• [Exercise prompt]: Which lines of the listing hold the string "about"? Show each of them.

• [Data under study]:
--- START ---

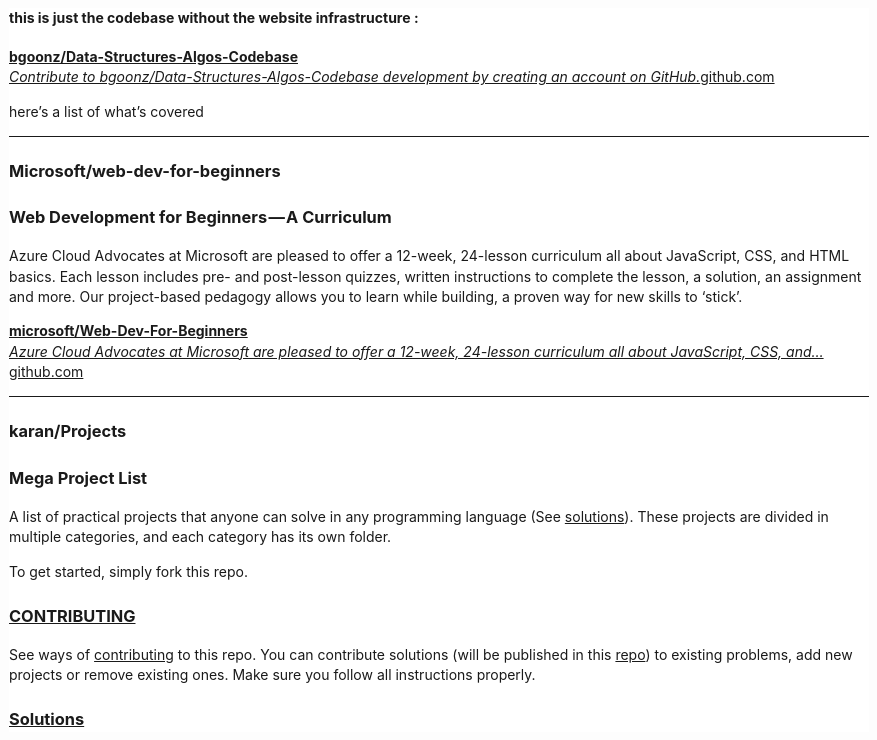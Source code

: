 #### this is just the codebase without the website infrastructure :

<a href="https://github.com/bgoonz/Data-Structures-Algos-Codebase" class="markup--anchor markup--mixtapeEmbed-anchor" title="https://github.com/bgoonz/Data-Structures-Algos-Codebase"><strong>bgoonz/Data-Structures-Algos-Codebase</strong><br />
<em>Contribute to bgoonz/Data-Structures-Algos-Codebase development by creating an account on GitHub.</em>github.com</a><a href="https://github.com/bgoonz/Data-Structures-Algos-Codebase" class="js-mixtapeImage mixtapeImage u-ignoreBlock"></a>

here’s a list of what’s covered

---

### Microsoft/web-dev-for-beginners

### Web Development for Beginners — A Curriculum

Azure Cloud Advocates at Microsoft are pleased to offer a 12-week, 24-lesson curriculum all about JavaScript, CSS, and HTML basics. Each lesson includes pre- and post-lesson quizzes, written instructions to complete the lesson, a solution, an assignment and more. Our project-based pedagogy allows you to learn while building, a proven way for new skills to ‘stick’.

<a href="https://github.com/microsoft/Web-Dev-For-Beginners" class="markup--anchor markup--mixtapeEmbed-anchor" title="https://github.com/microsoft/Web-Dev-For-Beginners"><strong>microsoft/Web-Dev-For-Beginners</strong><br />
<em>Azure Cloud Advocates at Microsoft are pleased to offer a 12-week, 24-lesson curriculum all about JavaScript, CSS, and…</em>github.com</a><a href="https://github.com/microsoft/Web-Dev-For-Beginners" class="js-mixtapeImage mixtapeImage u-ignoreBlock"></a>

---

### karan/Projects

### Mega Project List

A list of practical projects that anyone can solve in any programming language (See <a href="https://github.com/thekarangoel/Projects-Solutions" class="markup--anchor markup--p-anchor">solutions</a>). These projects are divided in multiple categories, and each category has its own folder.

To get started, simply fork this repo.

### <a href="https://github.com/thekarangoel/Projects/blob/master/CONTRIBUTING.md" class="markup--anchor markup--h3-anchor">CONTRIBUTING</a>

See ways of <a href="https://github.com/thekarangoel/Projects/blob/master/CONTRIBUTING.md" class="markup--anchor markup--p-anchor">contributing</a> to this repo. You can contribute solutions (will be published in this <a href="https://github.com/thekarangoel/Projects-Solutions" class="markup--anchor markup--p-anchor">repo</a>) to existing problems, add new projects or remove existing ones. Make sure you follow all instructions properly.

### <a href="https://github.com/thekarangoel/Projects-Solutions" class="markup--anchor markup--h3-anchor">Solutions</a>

--- END ---

• [Solution to the problem]:
Azure Cloud Advocates at Microsoft are pleased to offer a 12-week, 24-lesson curriculum all about JavaScript, CSS, and HTML basics. Each lesson includes pre- and post-lesson quizzes, written instructions to complete the lesson, a solution, an assignment and more. Our project-based pedagogy allows you to learn while building, a proven way for new skills to ‘stick’.
<em>Azure Cloud Advocates at Microsoft are pleased to offer a 12-week, 24-lesson curriculum all about JavaScript, CSS, and…</em>github.com</a><a href="https://github.com/microsoft/Web-Dev-For-Beginners" class="js-mixtapeImage mixtapeImage u-ignoreBlock"></a>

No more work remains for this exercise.